Benjamin a souligné son hostilité aux tentatives de financer les guerres par des mesures d’austérité contre les travailleurs: “Ils nous ont déjà fait le coup avec Saddam Hosseïn, les armes de destruction massive, etc. Après moi je ne suis pas un grand spécialiste de la politique syrienne, mais je pense que c’est les mêmes qui veulent absolument balancer des bombes sur tous ces pays-là qui veulent écraser les travailleurs.”

Deux étudiantes à Tolbiac ont aussi parlé au WSWS pour dire qu’elles étaient venues manifester par solidarité avec les cheminots: “On veut être avec eux, et notamment nous à Tolbiac on organise nous une fête pour les cheminots samedi sur le site de Tolbiac pour apporter un soutien à la caisse de grève. Et on pense que les cheminots sont attaqués en même temps que nous on a le Plan étudiant, on veut en profiter pour construire un rapport de force plus conséquent.”
Elles ont souligné l’impact qu’auraient les attaques de Macron sur les jeunes: “On sait que nous quand il y aura la privatisation il y aura aussi des licenciements, ça touchera le travail et les salaires. On va bientôt entrer sur le marché du travail, très bientôt en fait, et on n’a pas envie

d’avoir des droits sociaux à la baisse, pas de retraite. … On sait que s’il fait passer l’attaque contre les cheminots, ensuite ce sera la fonction publique, ce sera la porte ouverte à d’autres attaques, quoi.”
Elles ont également témoigné de leur méfiance envers les syndicats: “Les confédérations syndicales, SUD-Rail, appellent seulement à une grève perlée de deux jours par semaine, et ce n’est pas suffisant pour faire plier le gouvernement. Macron veut casser le statut des cheminots et les confédérations syndicales n’ont pas un plan à la hauteur.“

Hier, à l’Assemblée, les différents partis reflètent les tentatives de la classe politique d’imposer les réformes tout en tentant de manipuler la montée de l’opposition sociale à Macron.

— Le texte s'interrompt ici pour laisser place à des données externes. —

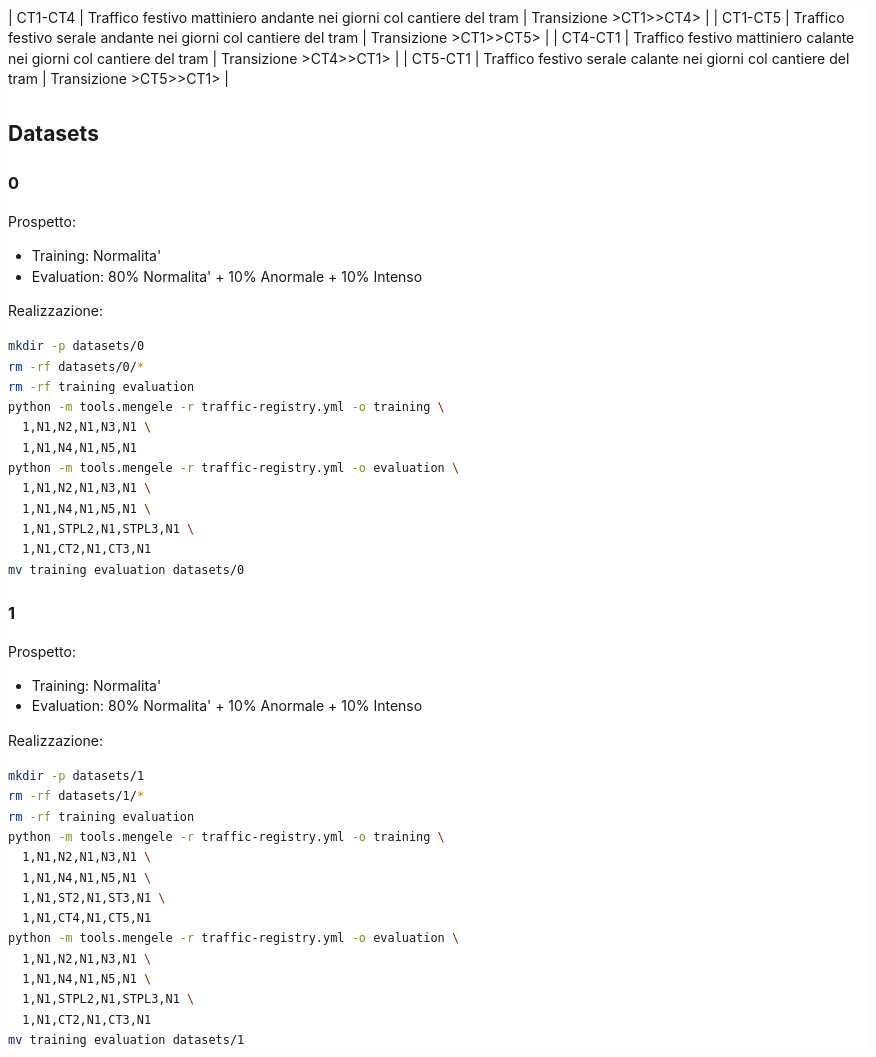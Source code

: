 | CT1-CT4 | Traffico festivo mattiniero andante nei giorni col cantiere del tram                    | Transizione >CT1>>CT4>                                        |
| CT1-CT5 | Traffico festivo serale andante nei giorni col cantiere del tram                        | Transizione >CT1>>CT5>                                        |
| CT4-CT1 | Traffico festivo mattiniero calante nei giorni col cantiere del tram                    | Transizione >CT4>>CT1>                                        |
| CT5-CT1 | Traffico festivo serale calante nei giorni col cantiere del tram                        | Transizione >CT5>>CT1>                                        |

## Datasets

### 0

Prospetto:
- Training: Normalita'
- Evaluation: 80% Normalita' + 10% Anormale + 10% Intenso

Realizzazione:
```bash
mkdir -p datasets/0
rm -rf datasets/0/*
rm -rf training evaluation
python -m tools.mengele -r traffic-registry.yml -o training \
  1,N1,N2,N1,N3,N1 \
  1,N1,N4,N1,N5,N1
python -m tools.mengele -r traffic-registry.yml -o evaluation \
  1,N1,N2,N1,N3,N1 \
  1,N1,N4,N1,N5,N1 \
  1,N1,STPL2,N1,STPL3,N1 \
  1,N1,CT2,N1,CT3,N1
mv training evaluation datasets/0
```

### 1

Prospetto:
- Training: Normalita'
- Evaluation: 80% Normalita' + 10% Anormale + 10% Intenso

Realizzazione:
```bash
mkdir -p datasets/1
rm -rf datasets/1/*
rm -rf training evaluation
python -m tools.mengele -r traffic-registry.yml -o training \
  1,N1,N2,N1,N3,N1 \
  1,N1,N4,N1,N5,N1 \
  1,N1,ST2,N1,ST3,N1 \
  1,N1,CT4,N1,CT5,N1
python -m tools.mengele -r traffic-registry.yml -o evaluation \
  1,N1,N2,N1,N3,N1 \
  1,N1,N4,N1,N5,N1 \
  1,N1,STPL2,N1,STPL3,N1 \
  1,N1,CT2,N1,CT3,N1
mv training evaluation datasets/1
```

La ministre des Transports Elisabeth Borne a pris la parole pour présenter le projet de réforme à une Assemblée quasiment vide. Olivier Faure du PS, le parti qui a imposé la loi travail sur laquelle Macron fonde son attaque contre les cheminots, a fait quelques critiques cyniques. Il a prétendu que le PS a des “divergences“ avec le projet de Macron et a mis en garde le président contre la colère des cheminots, des usagers et de la France dans son ensemble.

Les Républicains ont indiqué qu’ils décideraient aujourd’hui s’ils vont s’abstenir ou voter contre la privatisation de la SNCF, pas parce qu’ils s’opposent à l’attaque contre les cheminots, mais parce qu’ils pensent qu’en ayant recours aux ordonnances pour imposer sa réforme, Macron la discrédite. “Pourquoi avoir recours aux ordonnances? On aurait pu faire confiance à l'Assemblée et au Sénat,“ a dit une députée LR au Parisien.